About the misconception of "compute" in games

boxleitnerb

Platinum Member
Nov 1, 2011
2,605
6
81
Often it is said, that AMD cards are so fast in certain titles because of "compute". Usually, no one really says what they mean by compute, it is just thrown in as a buzzword. Now I've always thought that this touted special compute ability was rather irrelevant and that it instead was all about raw power (SP GFLOPs) and bandwidth.

I recently had a look at some "Tahiti LE" reviews which are quite interesting, because Tahiti LE cards have about the same SP GFLOPs as a 670/680 hybrid and the same memory bandwidth.

Now as Tahiti LE is still Tahiti, thus should possess quite some compute prowess, but when we look at the results, the card lands at 670/680 levels or even below. The seizable advantage in titles like Sleeping Dogs, AvP, Arma2, Metro2033 etc. is completely gone.

So my conclusion:
Kepler and GCN as architectures are equally good when it comes to compute-heavy games, there is no difference. What matters more and what sets the two apart, is the actual amount of raw power their individual SKUs have.

Any thoughts?
 

Red Hawk

Diamond Member
Jan 1, 2011
3,266
169
106
The Kepler flagship card has the same or better "compute" performance in games as the thirdfourth best GCN card. Therefore, Kepler is equal to GCN at compute performance.

Is that what you're trying to say?
 

Haserath

Senior member
Sep 12, 2010
793
1
81
If there are a lot of interacting objects in the scene AMD has the inter-core bandwidth advantage.

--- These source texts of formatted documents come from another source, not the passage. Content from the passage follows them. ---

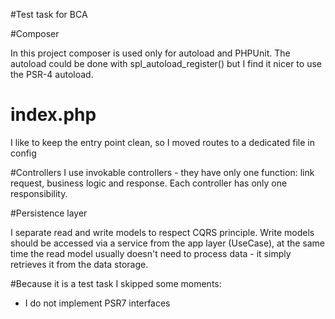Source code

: #Test task for BCA

#Composer

In this project composer is used only for autoload and PHPUnit. The autoload could be done with spl_autoload_register()
but I find it nicer to use the PSR-4 autoload.

# index.php

I like to keep the entry point clean, so I moved routes to a dedicated file in config

#Controllers
I use invokable controllers - they have only one function: link request, business logic and response.
Each controller has only one responsibility.

#Persistence layer

I separate read and write models to respect CQRS principle.
Write models should be accessed via a service from the app layer (UseCase), at the same time the read model usually 
doesn't need to process data - it simply retrieves it from the data storage. 

#Because it is a test task I skipped some moments: 
- I do not implement PSR7 interfaces
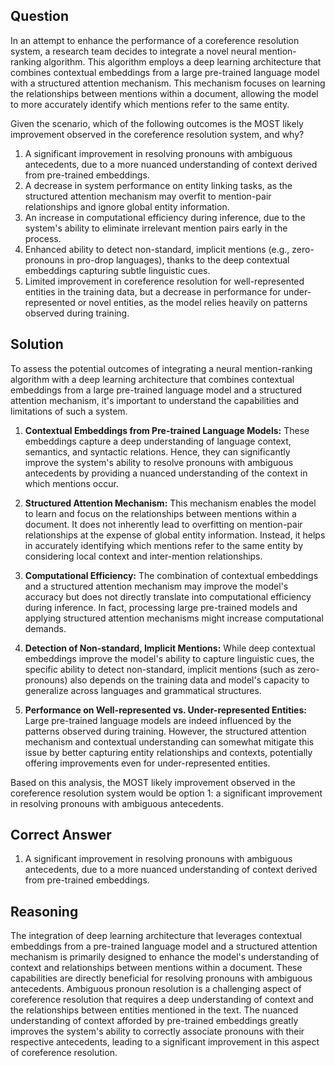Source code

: ## Question
In an attempt to enhance the performance of a coreference resolution system, a research team decides to integrate a novel neural mention-ranking algorithm. This algorithm employs a deep learning architecture that combines contextual embeddings from a large pre-trained language model with a structured attention mechanism. This mechanism focuses on learning the relationships between mentions within a document, allowing the model to more accurately identify which mentions refer to the same entity. 

Given the scenario, which of the following outcomes is the MOST likely improvement observed in the coreference resolution system, and why?

1. A significant improvement in resolving pronouns with ambiguous antecedents, due to a more nuanced understanding of context derived from pre-trained embeddings.
2. A decrease in system performance on entity linking tasks, as the structured attention mechanism may overfit to mention-pair relationships and ignore global entity information.
3. An increase in computational efficiency during inference, due to the system's ability to eliminate irrelevant mention pairs early in the process.
4. Enhanced ability to detect non-standard, implicit mentions (e.g., zero-pronouns in pro-drop languages), thanks to the deep contextual embeddings capturing subtle linguistic cues.
5. Limited improvement in coreference resolution for well-represented entities in the training data, but a decrease in performance for under-represented or novel entities, as the model relies heavily on patterns observed during training.

## Solution
To assess the potential outcomes of integrating a neural mention-ranking algorithm with a deep learning architecture that combines contextual embeddings from a large pre-trained language model and a structured attention mechanism, it's important to understand the capabilities and limitations of such a system.

1. **Contextual Embeddings from Pre-trained Language Models:** These embeddings capture a deep understanding of language context, semantics, and syntactic relations. Hence, they can significantly improve the system's ability to resolve pronouns with ambiguous antecedents by providing a nuanced understanding of the context in which mentions occur.

2. **Structured Attention Mechanism:** This mechanism enables the model to learn and focus on the relationships between mentions within a document. It does not inherently lead to overfitting on mention-pair relationships at the expense of global entity information. Instead, it helps in accurately identifying which mentions refer to the same entity by considering local context and inter-mention relationships.

3. **Computational Efficiency:** The combination of contextual embeddings and a structured attention mechanism may improve the model's accuracy but does not directly translate into computational efficiency during inference. In fact, processing large pre-trained models and applying structured attention mechanisms might increase computational demands.

4. **Detection of Non-standard, Implicit Mentions:** While deep contextual embeddings improve the model's ability to capture linguistic cues, the specific ability to detect non-standard, implicit mentions (such as zero-pronouns) also depends on the training data and model's capacity to generalize across languages and grammatical structures.

5. **Performance on Well-represented vs. Under-represented Entities:** Large pre-trained language models are indeed influenced by the patterns observed during training. However, the structured attention mechanism and contextual understanding can somewhat mitigate this issue by better capturing entity relationships and contexts, potentially offering improvements even for under-represented entities.

Based on this analysis, the MOST likely improvement observed in the coreference resolution system would be option 1: a significant improvement in resolving pronouns with ambiguous antecedents.

## Correct Answer
1. A significant improvement in resolving pronouns with ambiguous antecedents, due to a more nuanced understanding of context derived from pre-trained embeddings.

## Reasoning
The integration of deep learning architecture that leverages contextual embeddings from a pre-trained language model and a structured attention mechanism is primarily designed to enhance the model's understanding of context and relationships between mentions within a document. These capabilities are directly beneficial for resolving pronouns with ambiguous antecedents. Ambiguous pronoun resolution is a challenging aspect of coreference resolution that requires a deep understanding of context and the relationships between entities mentioned in the text. The nuanced understanding of context afforded by pre-trained embeddings greatly improves the system's ability to correctly associate pronouns with their respective antecedents, leading to a significant improvement in this aspect of coreference resolution.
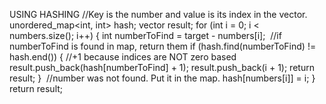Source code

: USING HASHING
//Key is the number and value is its index in the vector.
unordered_map<int, int> hash;
vector<int> result;
for (int i = 0; i < numbers.size(); i++) {
int numberToFind = target - numbers[i];
​
//if numberToFind is found in map, return them
if (hash.find(numberToFind) != hash.end()) {
//+1 because indices are NOT zero based
result.push_back(hash[numberToFind] + 1);
result.push_back(i + 1);
return result;
}
​
//number was not found. Put it in the map.
hash[numbers[i]] = i;
}
return result;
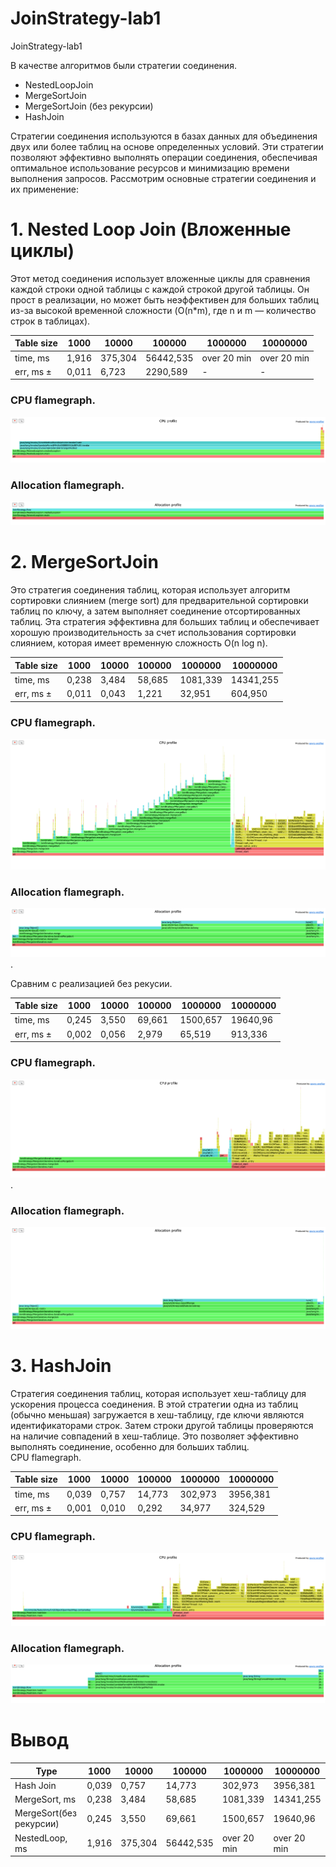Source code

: # JoinStrategy-lab1
JoinStrategy-lab1 


В качестве алгоритмов были стратегии соединения.
- NestedLoopJoin
- MergeSortJoin
- MergeSortJoin (без рекурсии)
- HashJoin

Стратегии соединения используются в базах данных для объединения двух или более таблиц на основе определенных условий. Эти стратегии позволяют эффективно выполнять операции соединения, обеспечивая оптимальное использование ресурсов и минимизацию времени выполнения запросов. Рассмотрим основные стратегии соединения и их применение:

# 1. Nested Loop Join (Вложенные циклы) 

Этот метод соединения использует вложенные циклы для сравнения каждой строки одной таблицы с каждой строкой другой таблицы. Он прост в реализации, но может быть неэффективен для больших таблиц из-за высокой временной сложности (O(n*m), где n и m — количество строк в таблицах).  

   Table size| 1000  | 10000 | 100000 | 1000000     | 10000000    |
   --- |-------|-------|--------|-------------|-------------|
   time, ms | 1,916 | 375,304   | 56442,535 | over 20 min | over 20 min | 
   err, ms ±| 0,011 | 6,723 | 2290,589 | -           | -           |   

### CPU flamegraph. 
![nested_cpu.png](pictures/nested_cpu.png)


### Allocation flamegraph.  
![nested_alloc.png](pictures/nested_alloc.png)  


# 2. MergeSortJoin 
Это стратегия соединения таблиц, которая использует алгоритм сортировки слиянием (merge sort) для предварительной сортировки таблиц по ключу, а затем выполняет соединение отсортированных таблиц. Эта стратегия эффективна для больших таблиц и обеспечивает хорошую производительность за счет использования сортировки слиянием, которая имеет временную сложность O(n log n).  

   Table size| 1000  | 10000 | 100000 | 1000000  | 10000000  |
      --- |-------|-------|--------|----------|-----------|
   time, ms | 0,238 | 3,484 | 58,685 | 1081,339 | 14341,255 | 
   err, ms ±| 0,011 | 0,043 | 1,221  | 32,951   | 604,950   |  


### CPU flamegraph. 
![merge_cpu.png](pictures/merge_cpu.png)


### Allocation flamegraph.  
![merge_alloc.png](pictures/merge_alloc.png). 

Сравним с реализацией без рекусии.

   Table size| 1000   | 10000 | 100000 | 1000000  | 10000000  |
   --- |--------|-----|--------|----------|-----------|
   time, ms | 0,245 | 3,550 | 69,661 | 1500,657 | 19640,96 | 
   err, ms ±| 0,002  | 0,056 | 2,979  | 65,519   | 913,336   |  


### CPU flamegraph.  
![merge_iter_cpu.png](pictures/merge_iter_cpu.png). 


### Allocation flamegraph.  
![merge_iter_alloc.png](pictures/merge_iter_alloc.png)


# 3. HashJoin 
Стратегия соединения таблиц, которая использует хеш-таблицу для ускорения процесса соединения. В этой стратегии одна из таблиц (обычно меньшая) загружается в хеш-таблицу, где ключи являются идентификаторами строк. Затем строки другой таблицы проверяются на наличие совпадений в хеш-таблице. Это позволяет эффективно выполнять соединение, особенно для больших таблиц.  
CPU flamegraph.

   Table size| 1000  | 10000 | 100000 | 1000000  | 10000000  |
   --- |-------|-------|--------|----------|-----------|
   time, ms | 0,039 | 0,757 | 14,773 | 302,973  | 3956,381  | 
   err, ms ±| 0,001 | 0,010 | 0,292  | 34,977    | 324,529   |         

### CPU flamegraph.
![hash_cpu.png](pictures/hash_cpu.png)
### Allocation flamegraph.  
![hash_alloc.png](pictures/hash_alloc.png)


# Вывод  
   Type| 1000  | 10000 | 100000 | 1000000  | 10000000  |
   --- |-------|-------|--------|----------|-----------|
   Hash Join | 0,039 | 0,757 | 14,773 | 302,973  | 3956,381  | 
   MergeSort, ms | 0,238 | 3,484 | 58,685 | 1081,339 | 14341,255 | 
   MergeSort(без рекурсии) | 0,245 | 3,550 | 69,661 | 1500,657 | 19640,96 |
   NestedLoop, ms | 1,916 | 375,304   | 56442,535 | over 20 min | over 20 min | 
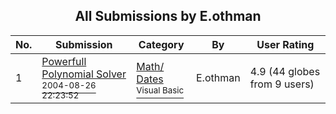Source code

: ﻿<div align="center">

## All Submissions by E\.othman

</div>

No.  | Submission | Category | By   | User Rating
---- | ---------- | -------- | ---- | -----------
1 | [Powerfull Polynomial Solver<br /><sup>2004-08-26 22:23:52</sup>](https://github.com/Planet-Source-Code/e-othman-powerfull-polynomial-solver__1-60995) | [Math/ Dates<br /><sup>Visual Basic</sup>](../ByCategory/math-dates__1-37.md) | E\.othman | 4.9 (44 globes from 9 users)

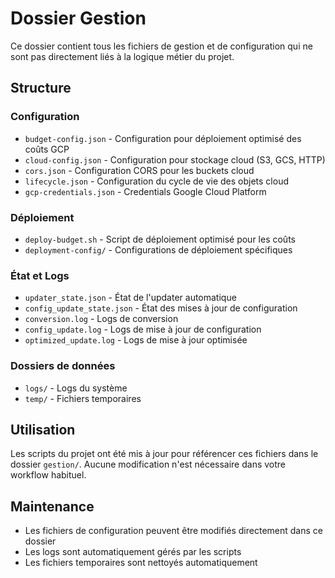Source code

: # Dossier Gestion

Ce dossier contient tous les fichiers de gestion et de configuration qui ne sont pas directement liés à la logique métier du projet.

## Structure

### Configuration
- `budget-config.json` - Configuration pour déploiement optimisé des coûts GCP
- `cloud-config.json` - Configuration pour stockage cloud (S3, GCS, HTTP)
- `cors.json` - Configuration CORS pour les buckets cloud
- `lifecycle.json` - Configuration du cycle de vie des objets cloud
- `gcp-credentials.json` - Credentials Google Cloud Platform

### Déploiement
- `deploy-budget.sh` - Script de déploiement optimisé pour les coûts
- `deployment-config/` - Configurations de déploiement spécifiques

### État et Logs
- `updater_state.json` - État de l'updater automatique
- `config_update_state.json` - État des mises à jour de configuration
- `conversion.log` - Logs de conversion
- `config_update.log` - Logs de mise à jour de configuration
- `optimized_update.log` - Logs de mise à jour optimisée

### Dossiers de données
- `logs/` - Logs du système
- `temp/` - Fichiers temporaires

## Utilisation

Les scripts du projet ont été mis à jour pour référencer ces fichiers dans le dossier `gestion/`. 
Aucune modification n'est nécessaire dans votre workflow habituel.

## Maintenance

- Les fichiers de configuration peuvent être modifiés directement dans ce dossier
- Les logs sont automatiquement gérés par les scripts
- Les fichiers temporaires sont nettoyés automatiquement
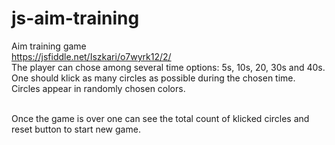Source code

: # js-aim-training
Aim training game
<br>
https://jsfiddle.net/Iszkari/o7wyrk12/2/
<br>
The player can chose among several time options: 5s, 10s, 20, 30s and 40s. <br>
One should klick as many circles as possible during the chosen time. <br>
Circles appear in randomly chosen colors.<br><br>

Once the game is over one can see the total count of klicked circles and reset button to start new game.
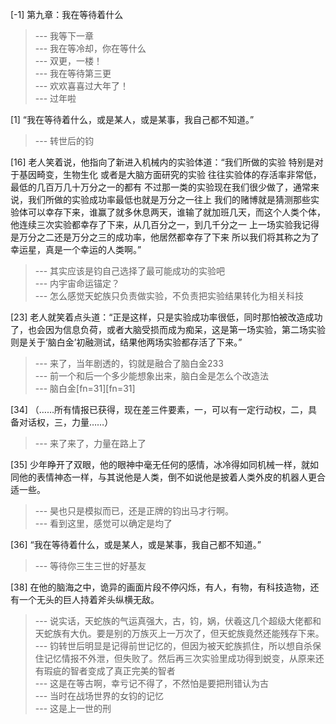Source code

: 
[-1] 第九章：我在等待着什么
>--- 我等下一章<br>
>--- 我在等冷却，你在等什么<br>
>--- 双更，一楼！<br>
>--- 我在等待第三更<br>
>--- 欢欢喜喜过大年了！<br>
>--- 过年啦<br>

[1] “我在等待着什么，或是某人，或是某事，我自己都不知道。”
>--- 转世后的钧<br>

[16] 老人笑着说，他指向了新进入机械内的实验体道：“我们所做的实验 特别是对于基因畸变，生物生化 或者是大脑方面研究的实验 往往实验体的存活率非常低，最低的几百万几十万分之一的都有 不过那一类的实验现在我们很少做了，通常来说，我们所做的实验成功率最低也就是万分之一往上 我们的赌博就是猜测那些实验体可以幸存下来，谁赢了就多休息两天，谁输了就加班几天，而这个人类个体，他连续三次实验都幸存了下来，从几百分之一，到几千分之一 上一场实验我记得是万分之二还是万分之三的成功率，他居然都幸存了下来 所以我们将其称之为了幸运星，真是一个幸运的人类啊。”
>--- 其实应该是钧自己选择了最可能成功的实验吧<br>
>--- 内宇宙命运锚定？<br>
>--- 怎么感觉天蛇族只负责做实验，不负责把实验结果转化为相关科技<br>

[23] 老人就笑着点头道：“正是这样，只是实验成功率很低，同时那怕被改造成功了，也会因为信息负荷，或者大脑受损而成为痴呆，这是第一场实验，第二场实验则是关于‘脑白金’初融测试，结果他两场实验都存活了下来。”
>--- 来了，当年剧透的，钧就是融合了脑白金233<br>
>--- 前一个和后一个多少能想象出来，脑白金是怎么个改造法<br>
>--- 脑白金[fn=31][fn=31]<br>

[34] （……所有情报已获得，现在差三件要素，一，可以有一定行动权，二，具备对话权，三，力量……）
>--- 来了来了，力量在路上了<br>

[35] 少年睁开了双眼，他的眼神中毫无任何的感情，冰冷得如同机械一样，就如同他的表情神态一样，与其说他是人类，倒不如说他是披着人类外皮的机器人更合适一些。
>--- 昊也只是模拟而已，还是正牌的钧出马才行啊。<br>
>--- 看到这里，感觉可以确定是均了<br>

[36] “我在等待着什么，或是某人，或是某事，我自己都不知道。”
>--- 等待你三生三世的好基友<br>

[38] 在他的脑海之中，诡异的画面片段不停闪烁，有人，有物，有科技造物，还有一个无头的巨人持着斧头纵横无敌。
>--- 说实话，天蛇族的气运真强大，古，钧，娲，伏羲这几个超级大佬都和天蛇族有大仇。要是别的万族灭上一万次了，但天蛇族竟然还能残存下来。<br>
>--- 钧转世后明显是记得前世记忆的，但因为被天蛇族抓住，所以想自杀保住记忆情报不外泄，但失败了。然后再三次实验里成功得到蜕变，从原来还有瑕疵的智者变成了真正完美的智者<br>
>--- 这是在等古啊，幸亏记不得了，不然怕是要把刑错认为古<br>
>--- 当时在战场世界的女钧的记忆<br>
>--- 这是上一世的刑<br>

Raytracing, where light interacts and bounces several times in the scene, GCN is many times faster than Kepler.

No games really take advantage of this advantage really. Dirt showdown has a lighting engine that gives AMD a bit of an advantage; it's nowhere near ray tracing's intensity.
 

boxleitnerb

Platinum Member
Nov 1, 2011
2,605
6
81
The Kepler flagship card has the same or better "compute" performance in games as the thirdfourth best GCN card. Therefore, Kepler is equal to GCN at compute performance.

Is that what you're trying to say?

In a way, yes. The comparison is a bit unfair, because it's just logical that a GPU with more raw power will perform better if that power can be used. But that doesn't say anything about the architecture itself. GK110 is Kepler too, the architecture is the same. It's just bigger, has more units and memory controllers. From the beginning I've considered the Kepler lineup misplaced in the market. GK104 should have been positioned above Pitcairn but below Tahiti where it belongs according to its specs.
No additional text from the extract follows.